:: WHAT TO WORK ON ::
Look through the records and copy every line in which "with" appears.
Start of Block
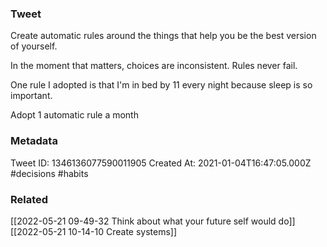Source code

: ### Tweet
Create automatic rules around the things that help you be the best version of yourself.

In the moment that matters, choices are inconsistent. Rules never fail.

One rule I adopted is that I'm in bed by 11 every night because sleep is so important.

Adopt 1 automatic rule a month

### Metadata
Tweet ID: 1346136077590011905
Created At: 2021-01-04T16:47:05.000Z
#decisions 
#habits 

### Related
[[2022-05-21 09-49-32 Think about what your future self would do]]
[[2022-05-21 10-14-10 Create systems]]

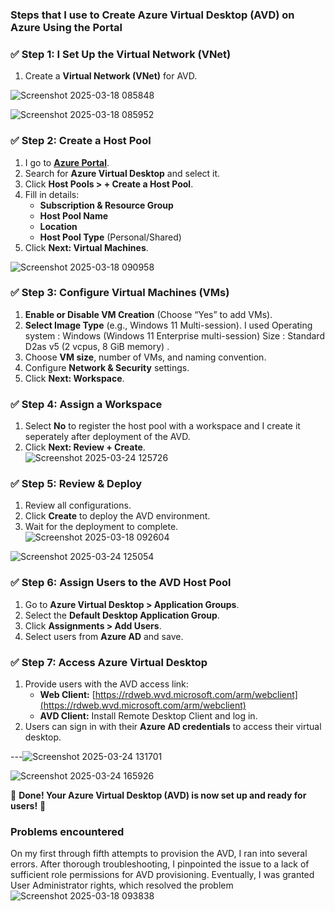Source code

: ### **Steps that I use to Create Azure Virtual Desktop (AVD) on Azure Using the Portal**  

### ✅ **Step 1: I Set Up the Virtual Network (VNet)**    
1. Create a **Virtual Network (VNet)** for AVD.  
 
![Screenshot 2025-03-18 085848](https://github.com/user-attachments/assets/fe93b396-dbc1-4325-91fb-854896e836cd)

![Screenshot 2025-03-18 085952](https://github.com/user-attachments/assets/c1129799-5bc0-4937-afcd-5399b789d285)

### ✅ **Step 2: Create a Host Pool**  
1. I go to **[Azure Portal](https://portal.azure.com/)**.  
2. Search for **Azure Virtual Desktop** and select it.  
3. Click **Host Pools > + Create a Host Pool**.  
4. Fill in details:  
   - **Subscription & Resource Group**  
   - **Host Pool Name**  
   - **Location**  
   - **Host Pool Type** (Personal/Shared)  
5. Click **Next: Virtual Machines**.  

![Screenshot 2025-03-18 090958](https://github.com/user-attachments/assets/c9ac01b5-94ac-4f47-83c8-841df0ff9a79)


### ✅ **Step 3: Configure Virtual Machines (VMs)**  
1. **Enable or Disable VM Creation** (Choose “Yes” to add VMs).  
2. **Select Image Type** (e.g., Windows 11 Multi-session). I used Operating system
:
Windows (Windows 11 Enterprise multi-session)
Size
:
Standard D2as v5 (2 vcpus, 8 GiB memory)
 .  
3. Choose **VM size**, number of VMs, and naming convention.  
4. Configure **Network & Security** settings.  
5. Click **Next: Workspace**.  


### ✅ **Step 4: Assign a Workspace**  
1. Select **No** to register the host pool with a workspace and I create it seperately after deployment of the AVD.   
2. Click **Next: Review + Create**.  
![Screenshot 2025-03-24 125726](https://github.com/user-attachments/assets/06dd0374-dfef-4f23-919a-c529768df780)


### ✅ **Step 5: Review & Deploy**  
1. Review all configurations.  
2. Click **Create** to deploy the AVD environment.  
3. Wait for the deployment to complete.  
![Screenshot 2025-03-18 092604](https://github.com/user-attachments/assets/1c0e41c0-57c6-4b3d-aac8-19d5714cd5d0)

![Screenshot 2025-03-24 125054](https://github.com/user-attachments/assets/bd7dc5af-3d23-4285-b3e7-067e552a97a2)

### ✅ **Step 6: Assign Users to the AVD Host Pool**  
1. Go to **Azure Virtual Desktop > Application Groups**.  
2. Select the **Default Desktop Application Group**.  
3. Click **Assignments > Add Users**.  
4. Select users from **Azure AD** and save.  


### ✅ **Step 7: Access Azure Virtual Desktop**  
1. Provide users with the AVD access link:  
   - **Web Client:** [https://rdweb.wvd.microsoft.com/arm/webclient](https://rdweb.wvd.microsoft.com/arm/webclient)  
   - **AVD Client:** Install Remote Desktop Client and log in.  
2. Users can sign in with their **Azure AD credentials** to access their virtual desktop.  

---![Screenshot 2025-03-24 131701](https://github.com/user-attachments/assets/e50ffc17-db1c-4445-8689-37fd23dbb84e)

![Screenshot 2025-03-24 165926](https://github.com/user-attachments/assets/fedf6d7e-f945-4244-ad56-e0c4d62aba9b)


🎯 **Done! Your Azure Virtual Desktop (AVD) is now set up and ready for users!** 🚀



### Problems encountered

On my first through fifth attempts to provision the AVD, I ran into several errors. After thorough troubleshooting, I pinpointed the issue to a lack of sufficient role permissions for AVD provisioning. Eventually, I was granted User Administrator rights, which resolved the problem
![Screenshot 2025-03-18 093838](https://github.com/user-attachments/assets/fb3f93b3-b0a3-4031-ba20-eee051d49565)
End of Block
:: ANSWER SECTION ::
1. Select **No** to register the host pool with a workspace and I create it seperately after deployment of the AVD.   
1. Provide users with the AVD access link:  
2. Users can sign in with their **Azure AD credentials** to access their virtual desktop.  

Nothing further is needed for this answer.